Problem statement: Please give back only the lines below from the one containing "The other half, it sort of works in" to the one containing "It does occur", each repeated word for word, both ends included.

/---

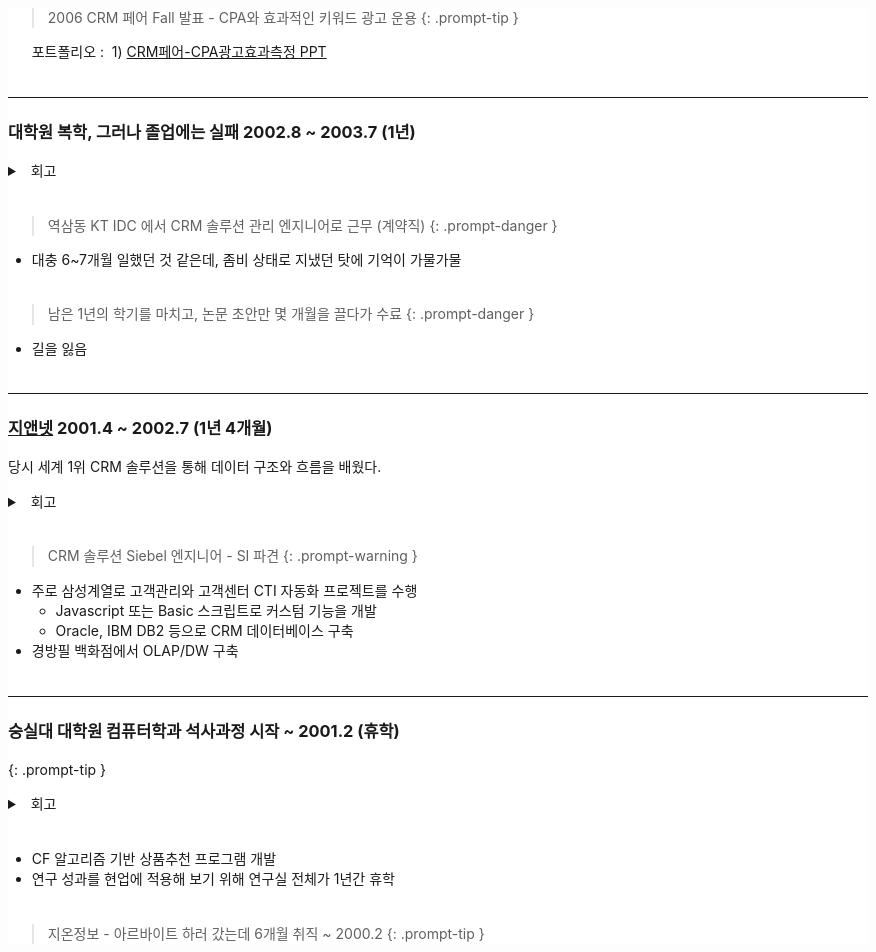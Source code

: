 > 2006 CRM 페어 Fall 발표 - CPA와 효과적인 키워드 광고 운용
{: .prompt-tip }

&nbsp; &nbsp; <i class="fas fa-archive"></i>&nbsp; 포트폴리오 :&nbsp; 1) [CRM페어-CPA광고효과측정 PPT](https://drive.google.com/file/d/1xQxqct_I-cAELzMzoqFp0UMYsBwBmJv8/view?usp=share_link)<br/>&nbsp;

***

### 대학원 복학, 그러나 졸업에는 실패 2002.8 ~ 2003.7 (1년)

<details class="text-muted"><summary><i class="fas fa-stream"></i>&nbsp; 회고</summary></details><br/>

> 역삼동 KT IDC 에서 CRM 솔루션 관리 엔지니어로 근무 (계약직)
{: .prompt-danger }

- 대충 6~7개월 일했던 것 같은데, 좀비 상태로 지냈던 탓에 기억이 가물가물
<br/>&nbsp;

> 남은 1년의 학기를 마치고, 논문 초안만 몇 개월을 끌다가 수료
{: .prompt-danger }

- 길을 잃음
<br/>&nbsp;

***

### [지앤넷](https://www.gravity.co.kr/) 2001.4 ~ 2002.7 (1년 4개월)

당시 세계 1위 CRM 솔루션을 통해 데이터 구조와 흐름을 배웠다.

<details class="text-muted"><summary><i class="fas fa-stream"></i>&nbsp; 회고</summary></details><br/>

> CRM 솔루션 Siebel 엔지니어 - SI 파견
{: .prompt-warning }

- 주로 삼성계열로 고객관리와 고객센터 CTI 자동화 프로젝트를 수행
  + Javascript 또는 Basic 스크립트로 커스텀 기능을 개발
  + Oracle, IBM DB2 등으로 CRM 데이터베이스 구축
- 경방필 백화점에서 OLAP/DW 구축
<br/>&nbsp;

***

### 숭실대 대학원 컴퓨터학과 석사과정 시작 ~ 2001.2 (휴학)
{: .prompt-tip }

<details class="text-muted"><summary><i class="fas fa-stream"></i>&nbsp; 회고</summary></details><br/>

- CF 알고리즘 기반 상품추천 프로그램 개발
- 연구 성과를 현업에 적용해 보기 위해 연구실 전체가 1년간 휴학
<br/>&nbsp;

> 지온정보 - 아르바이트 하러 갔는데 6개월 취직 ~ 2000.2
{: .prompt-tip }
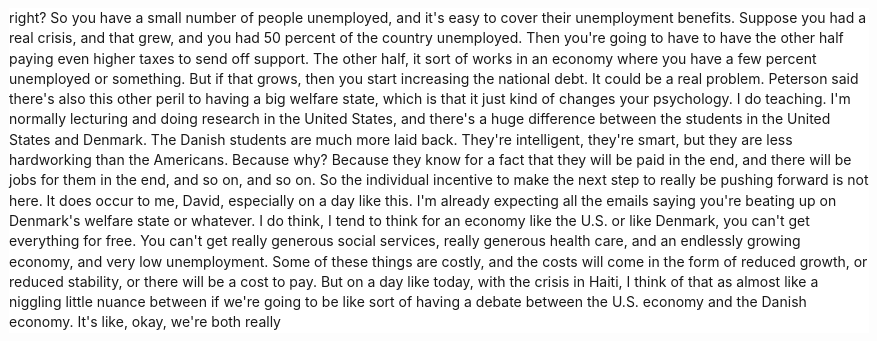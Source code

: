 right?
So you have a small number of people
unemployed, and it's easy to cover
their unemployment benefits.
Suppose you had a real crisis, and
that grew, and you had 50 percent of
the country unemployed.
Then you're going to have to have the
other half paying even higher taxes to
send off support.
The other half, it sort of works in
an economy where you have a few
percent unemployed or something.
But if that grows, then you start
increasing the national debt.
It could be a real problem.
Peterson said there's also this other
peril to having a big welfare state,
which is that it just kind of changes
your psychology.
I do teaching.
I'm normally lecturing and doing
research in the United States, and
there's a huge difference between the
students in the United States and
Denmark.
The Danish students are much more
laid back.
They're intelligent, they're smart,
but they are less hardworking than
the Americans.
Because why?
Because they know for a fact that
they will be paid in the end, and
there will be jobs for them in the
end, and so on, and so on.
So the individual incentive to make
the next step to really be pushing
forward is not here.
It does occur to me, David,
especially on a day like this.
I'm already expecting all the emails
saying you're beating up on
Denmark's welfare state or whatever.
I do think, I tend to think for
an economy like the U.S. or like
Denmark, you can't get everything
for free.
You can't get really generous
social services, really generous
health care, and an endlessly growing
economy, and very low unemployment.
Some of these things are costly, and
the costs will come in the form of
reduced growth, or reduced stability,
or there will be a cost to pay.
But on a day like today, with
the crisis in Haiti, I think of
that as almost like a niggling little
nuance between if we're going to be
like sort of having a debate between
the U.S. economy and the Danish
economy.
It's like, okay, we're both really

\---

Answer space:
The other half, it sort of works in
an economy where you have a few
percent unemployed or something.
But if that grows, then you start
increasing the national debt.
It could be a real problem.
Peterson said there's also this other
peril to having a big welfare state,
which is that it just kind of changes
your psychology.
I do teaching.
I'm normally lecturing and doing
research in the United States, and
there's a huge difference between the
students in the United States and
Denmark.
The Danish students are much more
laid back.
They're intelligent, they're smart,
but they are less hardworking than
the Americans.
Because why?
Because they know for a fact that
they will be paid in the end, and
there will be jobs for them in the
end, and so on, and so on.
So the individual incentive to make
the next step to really be pushing
forward is not here.
It does occur to me, David,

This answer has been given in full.